§ INPUT MATERIAL:
• • • • • • •

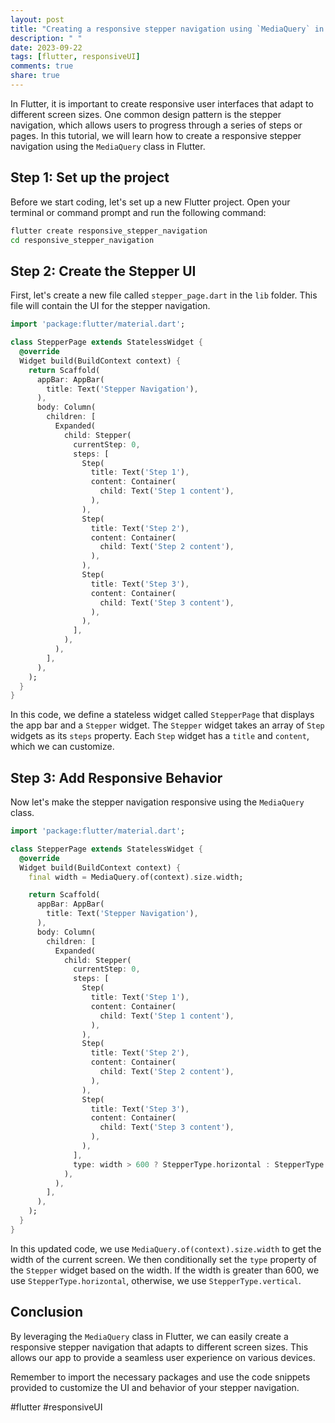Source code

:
 ```yaml
---
layout: post
title: "Creating a responsive stepper navigation using `MediaQuery` in Flutter"
description: " "
date: 2023-09-22
tags: [flutter, responsiveUI]
comments: true
share: true
---
```


In Flutter, it is important to create responsive user interfaces that adapt to different screen sizes. One common design pattern is the stepper navigation, which allows users to progress through a series of steps or pages. In this tutorial, we will learn how to create a responsive stepper navigation using the `MediaQuery` class in Flutter.

## Step 1: Set up the project

Before we start coding, let's set up a new Flutter project. Open your terminal or command prompt and run the following command:

```bash
flutter create responsive_stepper_navigation
cd responsive_stepper_navigation
```

## Step 2: Create the Stepper UI

First, let's create a new file called `stepper_page.dart` in the `lib` folder. This file will contain the UI for the stepper navigation.

```dart
import 'package:flutter/material.dart';

class StepperPage extends StatelessWidget {
  @override
  Widget build(BuildContext context) {
    return Scaffold(
      appBar: AppBar(
        title: Text('Stepper Navigation'),
      ),
      body: Column(
        children: [
          Expanded(
            child: Stepper(
              currentStep: 0,
              steps: [
                Step(
                  title: Text('Step 1'),
                  content: Container(
                    child: Text('Step 1 content'),
                  ),
                ),
                Step(
                  title: Text('Step 2'),
                  content: Container(
                    child: Text('Step 2 content'),
                  ),
                ),
                Step(
                  title: Text('Step 3'),
                  content: Container(
                    child: Text('Step 3 content'),
                  ),
                ),
              ],
            ),
          ),
        ],
      ),
    );
  }
}
```

In this code, we define a stateless widget called `StepperPage` that displays the app bar and a `Stepper` widget. The `Stepper` widget takes an array of `Step` widgets as its `steps` property. Each `Step` widget has a `title` and `content`, which we can customize.

## Step 3: Add Responsive Behavior

Now let's make the stepper navigation responsive using the `MediaQuery` class. 

```dart
import 'package:flutter/material.dart';

class StepperPage extends StatelessWidget {
  @override
  Widget build(BuildContext context) {
    final width = MediaQuery.of(context).size.width;

    return Scaffold(
      appBar: AppBar(
        title: Text('Stepper Navigation'),
      ),
      body: Column(
        children: [
          Expanded(
            child: Stepper(
              currentStep: 0,
              steps: [
                Step(
                  title: Text('Step 1'),
                  content: Container(
                    child: Text('Step 1 content'),
                  ),
                ),
                Step(
                  title: Text('Step 2'),
                  content: Container(
                    child: Text('Step 2 content'),
                  ),
                ),
                Step(
                  title: Text('Step 3'),
                  content: Container(
                    child: Text('Step 3 content'),
                  ),
                ),
              ],
              type: width > 600 ? StepperType.horizontal : StepperType.vertical,
            ),
          ),
        ],
      ),
    );
  }
}
```

In this updated code, we use `MediaQuery.of(context).size.width` to get the width of the current screen. We then conditionally set the `type` property of the `Stepper` widget based on the width. If the width is greater than 600, we use `StepperType.horizontal`, otherwise, we use `StepperType.vertical`.

## Conclusion

By leveraging the `MediaQuery` class in Flutter, we can easily create a responsive stepper navigation that adapts to different screen sizes. This allows our app to provide a seamless user experience on various devices.

Remember to import the necessary packages and use the code snippets provided to customize the UI and behavior of your stepper navigation.

#flutter #responsiveUI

• • • • • • •

§ REQUIRED ACTION: In the material above, find every line with the word "your" and show it.

§ RESPONSE AREA:
Before we start coding, let's set up a new Flutter project. Open your terminal or command prompt and run the following command:
Remember to import the necessary packages and use the code snippets provided to customize the UI and behavior of your stepper navigation.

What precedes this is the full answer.